Глава 16
КН: три правды: (1) я сегодня завтракал вафлями в твою честь. (2) я уже знаю, чем хочу заниматься в жизни. хочу подорвать индустрию безалкогольных напитков, в смысле, что у нас есть? вода, кофе, чай, соки, сладкая газировка и несколько странных гибридов. МЫ СПОСОБНЫ НА БОЛЬШЕЕ. (3) раньше мне часто снилась сестра, я просыпался в холодном поту, и это было ужасно, но теперь она мне не снится вообще, оказалось, что это еще страшнее.
Я: (1) Мне тоже больше не снится мама, но я иногда забываю, что ее нет. Например, думаю: «О, ей понравится эта история. Приду домой — расскажу». А потом вспоминаю, что мамы нет и рассказывать некому. Вот что страшнее всего. (2) У нас на завтрак были не вафли, а какие-то странные мюсли из цельных зерен пшеницы. Мачеха сдвинулась на здоровом питании и приобщает всех нас. (3) В первый раз слышу, как слово «подорвать» употребляется по отношению к производству. Ты уверен, что тебе 16?
КН: на самом деле 17. и теперь у меня есть идея на миллиард долларов: сок из цельных зерен пшеницы!
Я: Сразу на миллиард?! Идея на МИЛЛИОН тебя не устроит?
После уроков я сразу мчусь на работу. Не потому, что не хочу ехать домой. Не только поэтому. А вдруг мои вещи уже упакованы в спортивные сумки — Глория сложит все бережно и аккуратно, чтобы одежда не мялась, а флаконы с шампунем будут плотно закрыты в пакетах с замочками — и эксперимент под названием «вечный союз папы с Рейчел» завершился досрочно? Всем спасибо, все свободны. И что теперь будет со мной?

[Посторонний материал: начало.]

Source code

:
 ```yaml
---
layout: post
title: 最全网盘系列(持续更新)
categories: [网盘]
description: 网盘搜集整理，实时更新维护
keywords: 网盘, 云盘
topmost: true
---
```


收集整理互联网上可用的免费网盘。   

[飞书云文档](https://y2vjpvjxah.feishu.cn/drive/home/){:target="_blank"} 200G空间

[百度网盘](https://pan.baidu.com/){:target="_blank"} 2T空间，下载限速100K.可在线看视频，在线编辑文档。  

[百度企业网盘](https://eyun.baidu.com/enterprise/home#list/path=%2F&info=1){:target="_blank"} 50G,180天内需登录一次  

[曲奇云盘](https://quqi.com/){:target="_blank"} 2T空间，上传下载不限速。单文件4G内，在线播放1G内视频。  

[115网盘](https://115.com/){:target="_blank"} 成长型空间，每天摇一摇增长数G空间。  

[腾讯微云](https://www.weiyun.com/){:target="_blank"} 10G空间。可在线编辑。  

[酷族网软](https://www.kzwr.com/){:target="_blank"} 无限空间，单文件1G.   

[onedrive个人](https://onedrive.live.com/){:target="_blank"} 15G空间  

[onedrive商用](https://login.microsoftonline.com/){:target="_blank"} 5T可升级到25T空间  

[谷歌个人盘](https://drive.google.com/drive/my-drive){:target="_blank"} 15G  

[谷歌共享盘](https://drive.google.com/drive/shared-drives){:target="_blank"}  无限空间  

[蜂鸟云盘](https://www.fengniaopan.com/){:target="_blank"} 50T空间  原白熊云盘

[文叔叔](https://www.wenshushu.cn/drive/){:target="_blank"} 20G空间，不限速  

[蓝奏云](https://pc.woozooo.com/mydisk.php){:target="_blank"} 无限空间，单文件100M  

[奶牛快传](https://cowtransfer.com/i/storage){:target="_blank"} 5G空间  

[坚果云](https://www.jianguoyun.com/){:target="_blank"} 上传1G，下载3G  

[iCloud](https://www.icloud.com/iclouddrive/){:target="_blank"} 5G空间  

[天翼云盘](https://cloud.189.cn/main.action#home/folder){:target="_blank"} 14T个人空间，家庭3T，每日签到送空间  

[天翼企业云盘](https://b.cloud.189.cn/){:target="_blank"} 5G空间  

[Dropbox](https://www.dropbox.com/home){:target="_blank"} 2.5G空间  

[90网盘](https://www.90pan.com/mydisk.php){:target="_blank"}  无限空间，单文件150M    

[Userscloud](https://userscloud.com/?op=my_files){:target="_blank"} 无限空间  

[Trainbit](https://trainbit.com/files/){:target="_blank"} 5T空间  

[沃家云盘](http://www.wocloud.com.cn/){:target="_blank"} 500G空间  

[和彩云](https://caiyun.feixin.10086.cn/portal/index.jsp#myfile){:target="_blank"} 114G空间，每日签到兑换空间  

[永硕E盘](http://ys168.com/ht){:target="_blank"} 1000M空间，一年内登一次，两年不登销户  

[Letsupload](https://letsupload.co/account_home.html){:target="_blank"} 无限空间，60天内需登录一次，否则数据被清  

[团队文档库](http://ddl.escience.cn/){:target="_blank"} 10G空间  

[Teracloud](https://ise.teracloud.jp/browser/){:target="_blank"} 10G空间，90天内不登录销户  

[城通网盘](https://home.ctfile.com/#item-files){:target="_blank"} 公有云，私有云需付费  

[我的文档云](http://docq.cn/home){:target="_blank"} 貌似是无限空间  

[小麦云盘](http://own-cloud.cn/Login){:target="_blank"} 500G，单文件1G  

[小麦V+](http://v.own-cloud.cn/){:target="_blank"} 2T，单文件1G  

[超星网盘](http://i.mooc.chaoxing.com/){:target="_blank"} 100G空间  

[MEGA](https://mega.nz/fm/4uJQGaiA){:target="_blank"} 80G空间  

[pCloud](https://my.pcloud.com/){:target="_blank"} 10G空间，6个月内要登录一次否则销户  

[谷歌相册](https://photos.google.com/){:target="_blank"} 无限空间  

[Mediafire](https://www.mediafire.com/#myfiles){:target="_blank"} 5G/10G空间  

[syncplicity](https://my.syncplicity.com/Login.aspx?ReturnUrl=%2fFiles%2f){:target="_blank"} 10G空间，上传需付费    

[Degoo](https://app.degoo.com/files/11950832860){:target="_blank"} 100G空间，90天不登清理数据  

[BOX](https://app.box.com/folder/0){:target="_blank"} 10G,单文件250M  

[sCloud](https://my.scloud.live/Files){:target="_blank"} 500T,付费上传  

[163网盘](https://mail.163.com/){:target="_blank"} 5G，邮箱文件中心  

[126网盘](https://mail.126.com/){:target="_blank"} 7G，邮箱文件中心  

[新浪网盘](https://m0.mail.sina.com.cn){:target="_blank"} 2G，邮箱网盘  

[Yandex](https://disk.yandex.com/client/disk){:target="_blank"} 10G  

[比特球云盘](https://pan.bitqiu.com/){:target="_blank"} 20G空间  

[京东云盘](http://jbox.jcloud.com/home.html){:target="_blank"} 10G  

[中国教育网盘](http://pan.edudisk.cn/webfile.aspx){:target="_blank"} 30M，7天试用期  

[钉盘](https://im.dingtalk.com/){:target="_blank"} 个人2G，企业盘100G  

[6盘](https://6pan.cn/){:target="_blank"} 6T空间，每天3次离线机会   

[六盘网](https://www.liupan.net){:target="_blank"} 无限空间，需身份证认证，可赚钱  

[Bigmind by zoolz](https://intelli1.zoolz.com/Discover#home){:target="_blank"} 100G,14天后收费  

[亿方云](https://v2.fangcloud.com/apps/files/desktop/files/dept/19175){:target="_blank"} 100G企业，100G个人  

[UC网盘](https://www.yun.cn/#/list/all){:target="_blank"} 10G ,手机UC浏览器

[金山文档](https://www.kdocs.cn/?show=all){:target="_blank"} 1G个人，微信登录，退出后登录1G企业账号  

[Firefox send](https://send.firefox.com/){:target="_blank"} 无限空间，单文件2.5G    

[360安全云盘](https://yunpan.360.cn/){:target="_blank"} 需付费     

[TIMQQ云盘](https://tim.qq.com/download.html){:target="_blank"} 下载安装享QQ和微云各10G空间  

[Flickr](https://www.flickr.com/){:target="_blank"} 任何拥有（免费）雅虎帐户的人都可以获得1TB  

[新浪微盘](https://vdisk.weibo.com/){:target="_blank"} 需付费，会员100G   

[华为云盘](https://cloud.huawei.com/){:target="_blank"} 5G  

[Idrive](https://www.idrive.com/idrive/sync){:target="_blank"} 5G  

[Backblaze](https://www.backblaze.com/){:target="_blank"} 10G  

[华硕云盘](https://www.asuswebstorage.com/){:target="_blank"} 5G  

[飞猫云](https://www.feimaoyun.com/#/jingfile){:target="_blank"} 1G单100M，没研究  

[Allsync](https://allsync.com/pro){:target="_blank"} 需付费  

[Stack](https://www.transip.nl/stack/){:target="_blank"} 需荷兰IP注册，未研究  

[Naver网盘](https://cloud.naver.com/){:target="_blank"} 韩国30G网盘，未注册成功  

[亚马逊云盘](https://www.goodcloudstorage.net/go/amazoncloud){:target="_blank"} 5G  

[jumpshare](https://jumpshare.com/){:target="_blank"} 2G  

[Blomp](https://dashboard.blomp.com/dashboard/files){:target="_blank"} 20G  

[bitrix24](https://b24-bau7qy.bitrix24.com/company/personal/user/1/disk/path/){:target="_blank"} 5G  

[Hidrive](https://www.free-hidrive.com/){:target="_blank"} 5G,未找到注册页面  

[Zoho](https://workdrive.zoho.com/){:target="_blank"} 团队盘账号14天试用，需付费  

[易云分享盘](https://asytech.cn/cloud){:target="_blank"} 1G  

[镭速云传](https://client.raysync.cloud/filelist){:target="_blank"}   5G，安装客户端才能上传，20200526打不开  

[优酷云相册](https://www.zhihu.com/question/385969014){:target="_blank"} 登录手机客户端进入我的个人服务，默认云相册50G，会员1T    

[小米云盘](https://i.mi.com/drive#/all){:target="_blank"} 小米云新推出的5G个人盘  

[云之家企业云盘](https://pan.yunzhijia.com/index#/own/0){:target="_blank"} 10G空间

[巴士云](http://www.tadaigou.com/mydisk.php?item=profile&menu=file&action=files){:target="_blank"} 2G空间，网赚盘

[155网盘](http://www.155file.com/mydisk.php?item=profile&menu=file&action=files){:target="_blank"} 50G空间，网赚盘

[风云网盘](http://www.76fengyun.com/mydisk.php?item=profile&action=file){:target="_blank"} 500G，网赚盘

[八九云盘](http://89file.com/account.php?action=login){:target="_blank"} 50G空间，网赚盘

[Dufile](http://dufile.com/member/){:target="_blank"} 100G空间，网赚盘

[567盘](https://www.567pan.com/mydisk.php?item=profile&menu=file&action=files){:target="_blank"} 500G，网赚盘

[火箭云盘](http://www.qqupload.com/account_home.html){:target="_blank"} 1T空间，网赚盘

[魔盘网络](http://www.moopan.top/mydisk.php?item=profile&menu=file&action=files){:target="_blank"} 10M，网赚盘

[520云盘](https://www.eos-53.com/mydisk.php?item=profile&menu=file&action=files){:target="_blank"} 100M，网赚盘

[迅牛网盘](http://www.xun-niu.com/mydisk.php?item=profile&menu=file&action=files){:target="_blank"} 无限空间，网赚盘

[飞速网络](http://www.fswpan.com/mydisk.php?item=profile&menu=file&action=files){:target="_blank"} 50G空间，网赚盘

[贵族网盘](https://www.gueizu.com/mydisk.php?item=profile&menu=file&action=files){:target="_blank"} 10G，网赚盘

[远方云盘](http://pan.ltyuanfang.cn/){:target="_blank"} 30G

Утром я завтракала на кухне в гордом одиночестве. Тео забежал на минутку взять сок, посмотрел на меня, повел бровью и молча пожал плечами. Он явно знает не больше, чем я. Через пару минут пришла Рейчел, как всегда, громкая и возбужденная — ураган нервной энергии и риторических вопросов, обращенных в пространство.
— Кофе! Где кофе? — громогласно вопрошала она, хотя кофе был там, где всегда. В кофеварке, которую с утра пораньше включила Глория. Или не Глория, а автоматический таймер, хотя я бы поставила на Глорию.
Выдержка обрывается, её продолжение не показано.